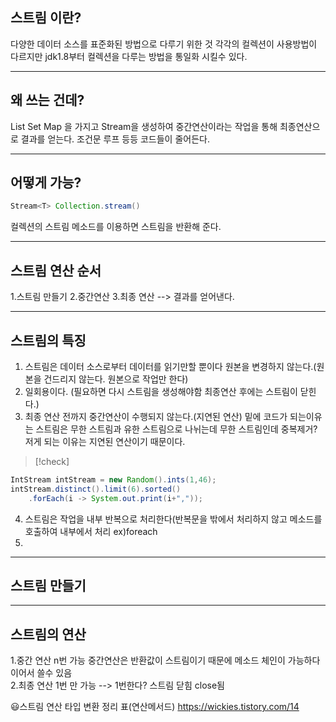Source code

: ## 스트림 이란?
다양한 데이터 소스를 표준화된 방법으로 다루기 위한 것 
각각의 컬렉션이 사용방법이 다르지만 jdk1.8부터 컬렉션을 다루는 방법을 통일화 시킬수 있다.

---

## 왜 쓰는 건데?
List Set Map 을 가지고 Stream을 생성하여 중간연산이라는 작업을 통해 최종연산으로 결과를 얻는다. 조건문 루프 등등 코드들이 줄어든다. 

---


## 어떻게 가능?

```java
Stream<T> Collection.stream()
```
컬렉션의 스트림 메소드를 이용하면 스트림을 반환해 준다.

---

## 스트림 연산 순서
1.스트림 만들기
2.중간연산
3.최종 연산 --> 결과를 얻어낸다.

---

## 스트림의 특징

1. 스트림은 데이터 소스로부터 데이터를 읽기만할 뿐이다 원본을 변경하지 않는다.(원본을 건드리지 않는다. 원본으로 작업만 한다)
2. 일회용이다. (필요하면 다시 스트림을 생성해야함 최종연산 후에는 스트림이 닫힌다.)
3. 최종 연산 전까지 중간연산이 수행되지 않는다.(지연된 연산)
 밑에 코드가 되는이유는 스트림은 무한 스트림과 유한 스트림으로 나뉘는데 
 무한 스트림인데 중복제거? 저게 되는 이유는 지연된 연산이기 때문이다.   

>[!check]

```java
IntStream intStream = new Random().ints(1,46); 
intStream.distinct().limit(6).sorted()
	.forEach(i -> System.out.print(i+","));
```
4. 스트림은 작업을 내부 반복으로 처리한다(반복문을 밖에서 처리하지 않고 메소드를 호출하여 내부에서 처리 ex)foreach
5. 


 
---

## 스트림 만들기



---

## 스트림의 연산

1.중간 연산 n번 가능 중간연산은 반환값이 스트림이기 때문에 메소드 체인이 가능하다 이어서 쓸수 있음  
2.최종 연산 1번 만 가능 --> 1번한다? 스트림 닫힘 close됨

😃스트림 연산 타입 변환 정리 표(연산메서드)
<https://wickies.tistory.com/14>


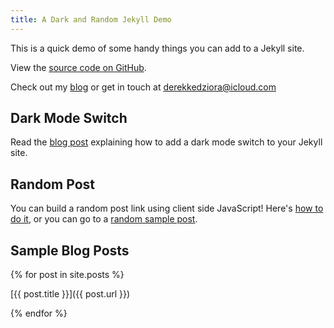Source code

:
 ```yaml
---
title: A Dark and Random Jekyll Demo
--- 
```


This is a quick demo of some handy things you can add to a Jekyll site. 

View the [source code on GitHub](https://github.com/derekkedziora/jekyll-demo). 

Check out my [blog](https://derekkedziora.com) or get in touch at derekkedziora@icloud.com 

## Dark Mode Switch 

Read the [blog post](https://derekkedziora.com/blog/dark-mode-revisited) explaining how to add a dark mode switch to your Jekyll site. 

## Random Post 

You can build a random post link using client side JavaScript! Here's [how to do it](https://derekkedziora.com/blog/Getting-Random-Post-in-Jekyll), or you can go to a [random sample post](/random). 

## Sample Blog Posts 

{% for post in site.posts %}

[{{ post.title }}]({{ post.url }})

{% endfor %}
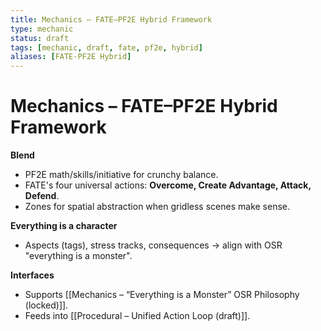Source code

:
 ```yaml
---
title: Mechanics – FATE–PF2E Hybrid Framework
type: mechanic
status: draft
tags: [mechanic, draft, fate, pf2e, hybrid]
aliases: [FATE-PF2E Hybrid]
---
```


# Mechanics – FATE–PF2E Hybrid Framework

**Blend**
- PF2E math/skills/initiative for crunchy balance.
- FATE's four universal actions: **Overcome, Create Advantage, Attack, Defend**.
- Zones for spatial abstraction when gridless scenes make sense.

**Everything is a character**
- Aspects (tags), stress tracks, consequences → align with OSR "everything is a monster".

**Interfaces**
- Supports [[Mechanics – “Everything is a Monster” OSR Philosophy (locked)]].
- Feeds into [[Procedural – Unified Action Loop (draft)]].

******************************

Required work: Set down exactly and only the lines from the line that contains "## Random Post" through the last line of the entries above, with both of those lines included and the pictures left out.

Exercise answer:
## Random Post 

You can build a random post link using client side JavaScript! Here's [how to do it](https://derekkedziora.com/blog/Getting-Random-Post-in-Jekyll), or you can go to a [random sample post](/random). 

## Sample Blog Posts 

{% for post in site.posts %}

[{{ post.title }}]({{ post.url }})

{% endfor %}
Source code

:
 ```yaml
---
title: Mechanics – FATE–PF2E Hybrid Framework
type: mechanic
status: draft
tags: [mechanic, draft, fate, pf2e, hybrid]
aliases: [FATE-PF2E Hybrid]
---
```


# Mechanics – FATE–PF2E Hybrid Framework

**Blend**
- PF2E math/skills/initiative for crunchy balance.
- FATE's four universal actions: **Overcome, Create Advantage, Attack, Defend**.
- Zones for spatial abstraction when gridless scenes make sense.

**Everything is a character**
- Aspects (tags), stress tracks, consequences → align with OSR "everything is a monster".

**Interfaces**
- Supports [[Mechanics – “Everything is a Monster” OSR Philosophy (locked)]].
- Feeds into [[Procedural – Unified Action Loop (draft)]].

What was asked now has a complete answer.